Data records: Begin

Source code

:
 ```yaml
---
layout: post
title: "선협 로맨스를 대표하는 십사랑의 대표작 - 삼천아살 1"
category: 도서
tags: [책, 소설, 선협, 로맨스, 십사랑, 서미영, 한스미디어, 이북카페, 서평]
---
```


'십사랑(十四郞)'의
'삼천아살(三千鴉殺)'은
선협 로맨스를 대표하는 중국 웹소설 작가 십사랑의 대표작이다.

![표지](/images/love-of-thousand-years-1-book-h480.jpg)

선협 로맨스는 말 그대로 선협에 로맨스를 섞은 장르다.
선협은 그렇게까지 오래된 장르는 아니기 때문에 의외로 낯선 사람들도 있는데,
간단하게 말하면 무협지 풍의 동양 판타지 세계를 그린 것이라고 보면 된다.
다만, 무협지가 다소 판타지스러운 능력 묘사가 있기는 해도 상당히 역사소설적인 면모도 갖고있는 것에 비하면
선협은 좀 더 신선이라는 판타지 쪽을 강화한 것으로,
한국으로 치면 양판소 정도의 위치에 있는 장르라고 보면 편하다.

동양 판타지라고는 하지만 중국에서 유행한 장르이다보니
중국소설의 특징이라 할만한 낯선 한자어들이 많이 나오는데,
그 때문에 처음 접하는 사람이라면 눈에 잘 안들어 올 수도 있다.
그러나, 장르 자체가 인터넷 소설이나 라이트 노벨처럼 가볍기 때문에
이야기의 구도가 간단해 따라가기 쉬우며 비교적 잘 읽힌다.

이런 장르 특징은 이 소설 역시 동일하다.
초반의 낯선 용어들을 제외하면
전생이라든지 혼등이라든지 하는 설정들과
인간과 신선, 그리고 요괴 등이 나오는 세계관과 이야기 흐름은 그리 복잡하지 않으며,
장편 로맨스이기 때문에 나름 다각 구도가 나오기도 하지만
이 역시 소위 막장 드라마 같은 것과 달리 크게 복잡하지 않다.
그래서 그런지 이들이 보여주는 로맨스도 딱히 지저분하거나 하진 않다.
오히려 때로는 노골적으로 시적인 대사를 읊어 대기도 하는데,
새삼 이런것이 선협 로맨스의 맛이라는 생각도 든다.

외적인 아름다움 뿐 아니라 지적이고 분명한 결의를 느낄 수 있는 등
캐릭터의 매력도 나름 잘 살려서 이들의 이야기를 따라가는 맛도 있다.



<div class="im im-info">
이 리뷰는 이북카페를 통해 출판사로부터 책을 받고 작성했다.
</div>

Data records: End

Aim of the exercise → Would you please restate all of the entries exactly?

Task output →
Source code

:
 ```yaml
---
layout: post
title: "선협 로맨스를 대표하는 십사랑의 대표작 - 삼천아살 1"
category: 도서
tags: [책, 소설, 선협, 로맨스, 십사랑, 서미영, 한스미디어, 이북카페, 서평]
---
```


'십사랑(十四郞)'의
'삼천아살(三千鴉殺)'은
선협 로맨스를 대표하는 중국 웹소설 작가 십사랑의 대표작이다.

![표지](/images/love-of-thousand-years-1-book-h480.jpg)

선협 로맨스는 말 그대로 선협에 로맨스를 섞은 장르다.
선협은 그렇게까지 오래된 장르는 아니기 때문에 의외로 낯선 사람들도 있는데,
간단하게 말하면 무협지 풍의 동양 판타지 세계를 그린 것이라고 보면 된다.
다만, 무협지가 다소 판타지스러운 능력 묘사가 있기는 해도 상당히 역사소설적인 면모도 갖고있는 것에 비하면
선협은 좀 더 신선이라는 판타지 쪽을 강화한 것으로,
한국으로 치면 양판소 정도의 위치에 있는 장르라고 보면 편하다.

동양 판타지라고는 하지만 중국에서 유행한 장르이다보니
중국소설의 특징이라 할만한 낯선 한자어들이 많이 나오는데,
그 때문에 처음 접하는 사람이라면 눈에 잘 안들어 올 수도 있다.
그러나, 장르 자체가 인터넷 소설이나 라이트 노벨처럼 가볍기 때문에
이야기의 구도가 간단해 따라가기 쉬우며 비교적 잘 읽힌다.

이런 장르 특징은 이 소설 역시 동일하다.
초반의 낯선 용어들을 제외하면
전생이라든지 혼등이라든지 하는 설정들과
인간과 신선, 그리고 요괴 등이 나오는 세계관과 이야기 흐름은 그리 복잡하지 않으며,
장편 로맨스이기 때문에 나름 다각 구도가 나오기도 하지만
이 역시 소위 막장 드라마 같은 것과 달리 크게 복잡하지 않다.
그래서 그런지 이들이 보여주는 로맨스도 딱히 지저분하거나 하진 않다.
오히려 때로는 노골적으로 시적인 대사를 읊어 대기도 하는데,
새삼 이런것이 선협 로맨스의 맛이라는 생각도 든다.

외적인 아름다움 뿐 아니라 지적이고 분명한 결의를 느낄 수 있는 등
캐릭터의 매력도 나름 잘 살려서 이들의 이야기를 따라가는 맛도 있다.



<div class="im im-info">
이 리뷰는 이북카페를 통해 출판사로부터 책을 받고 작성했다.
</div>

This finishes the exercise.